Task description =>
Only the lines below from the one containing "電話： +33 1007" through the one containing "### Understanding glacial-interglacial" belong in the answer, set down exactly, with the pictures left out.

Pictures paired with source code
_ _ _ _ _ _ _
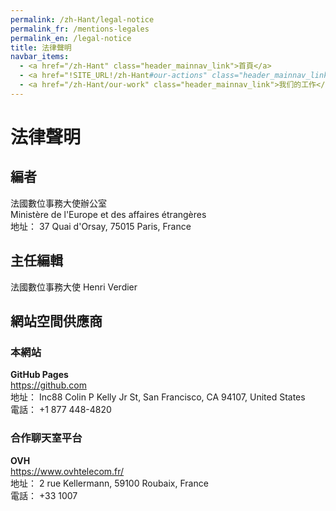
 ```yaml
---
permalink: /zh-Hant/legal-notice
permalink_fr: /mentions-legales
permalink_en: /legal-notice
title: 法律聲明
navbar_items:
  - <a href="/zh-Hant" class="header_mainnav_link">首頁</a>
  - <a href="!SITE_URL!/zh-Hant#our-actions" class="header_mainnav_link">我們的行動</a>
  - <a href="/zh-Hant/our-work" class="header_mainnav_link">我们的工作</a>
---
```


# 法律聲明

## 編者

法國數位事務大使辦公室  
Ministère de l'Europe et des affaires étrangères  
地址： 37 Quai d'Orsay, 75015 Paris, France

## 主任編輯

法國數位事務大使 Henri Verdier

## 網站空間供應商

### 本網站

**GitHub Pages**  
<a href="https://github.com">https://github.com</a>  
地址： Inc88 Colin P Kelly Jr St, San Francisco, CA 94107, United States  
電話： +1 877 448-4820

### 合作聊天室平台

**OVH**  
<a href="https://www.ovhtelecom.fr/">https://www.ovhtelecom.fr/</a>  
地址： 2 rue Kellermann, 59100 Roubaix, France  
電話： +33 1007
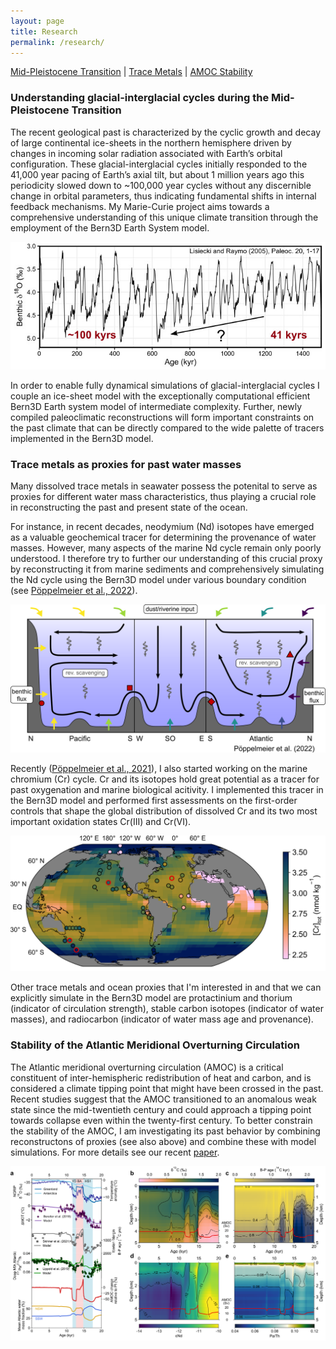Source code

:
 ```yaml
---
layout: page
title: Research
permalink: /research/
---
```


[Mid-Pleistocene Transition](#understanding-glacial-interglacial-cycles-during-the-mid-pleistocene-transition) | [Trace Metals](#trace-metals-as-proxies-for-past-water-masses) | [AMOC Stability](#stability-of-the-atlantic-meridional-overturning-circulation)


### Understanding glacial-interglacial cycles during the Mid-Pleistocene Transition
The recent geological past is characterized by the cyclic growth and decay of large continental ice-sheets in the northern hemisphere driven by changes in incoming solar radiation associated with Earth’s orbital configuration. These glacial-interglacial cycles initially responded to the 41,000 year pacing of Earth’s axial tilt, but about 1 million years ago this periodicity slowed down to ~100,000 year cycles without any discernible change in orbital parameters, thus indicating fundamental shifts in internal feedback mechanisms. My Marie-Curie project aims towards a comprehensive understanding of this unique climate transition through the employment of the Bern3D Earth System model.


![MPT LR04](assets/MPT_LR04.jpg)


In order to enable fully dynamical simulations of glacial-interglacial cycles I couple an ice-sheet model with the exceptionally computational efficient Bern3D Earth system model of intermediate complexity. Further, newly compiled paleoclimatic reconstructions will form important constraints on the past climate that can be directly compared to the wide palette of tracers implemented in the Bern3D model.

### Trace metals as proxies for past water masses

Many dissolved trace metals in seawater possess the potenital to serve as proxies for different water mass characteristics, thus playing a crucial role in reconstructing the past and present state of the ocean.
  
For instance, in recent decades, neodymium (Nd) isotopes have emerged as a valuable geochemical tracer for determining the provenance of water masses. However, many aspects of the marine Nd cycle remain only poorly understood. I therefore try to further our understanding of this crucial proxy by reconstructing it from marine sediments and comprehensively simulating the Nd cycle using the Bern3D model under various boundary condition (see [Pöppelmeier et al., 2022](https://doi.org/10.1016/j.quascirev.2022.107404)).


![Nd_cycle](assets/Nd_sketch.png)


Recently ([Pöppelmeier et al., 2021](https://doi.org/10.5194/bg-18-5447-2021)), I also started working on the marine chromium (Cr) cycle. Cr and its isotopes hold great potential as a tracer for past oxygenation and marine biological acitivity. I implemented this tracer in the Bern3D model and performed first assessments on the first-order controls that shape the global distribution of dissolved Cr and its two most important oxidation states Cr(III) and Cr(VI).


![Chromium](assets/Chromium.png)


Other trace metals and ocean proxies that I'm interested in and that we can explicitly simulate in the Bern3D model are protactinium and thorium (indicator of circulation strength), stable carbon isotopes (indicator of water masses), and radiocarbon (indicator of water mass age and provenance).

### Stability of the Atlantic Meridional Overturning Circulation

The Atlantic meridional overturning circulation (AMOC) is a critical constituent of inter-hemispheric redistribution of heat and carbon, and is considered a climate tipping point that might have been crossed in the past. Recent studies suggest that the AMOC transitioned to an anomalous weak state since the mid-twentieth century and could approach a tipping point towards collapse even within the twenty-first century. To better constrain the stability of the AMOC, I am investigating its past behavior by combining reconstructons of proxies (see also above) and combine these with model simulations. For more details see our recent [paper](https://doi.org/10.1038/s41561-023-01140-3).

![AMOC](assets/AMOC.png)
_ _ _ _ _ _ _
Completed task =>
電話： +33 1007
Source code

:
 ```yaml
---
layout: page
title: Research
permalink: /research/
---
```


[Mid-Pleistocene Transition](#understanding-glacial-interglacial-cycles-during-the-mid-pleistocene-transition) | [Trace Metals](#trace-metals-as-proxies-for-past-water-masses) | [AMOC Stability](#stability-of-the-atlantic-meridional-overturning-circulation)


### Understanding glacial-interglacial cycles during the Mid-Pleistocene Transition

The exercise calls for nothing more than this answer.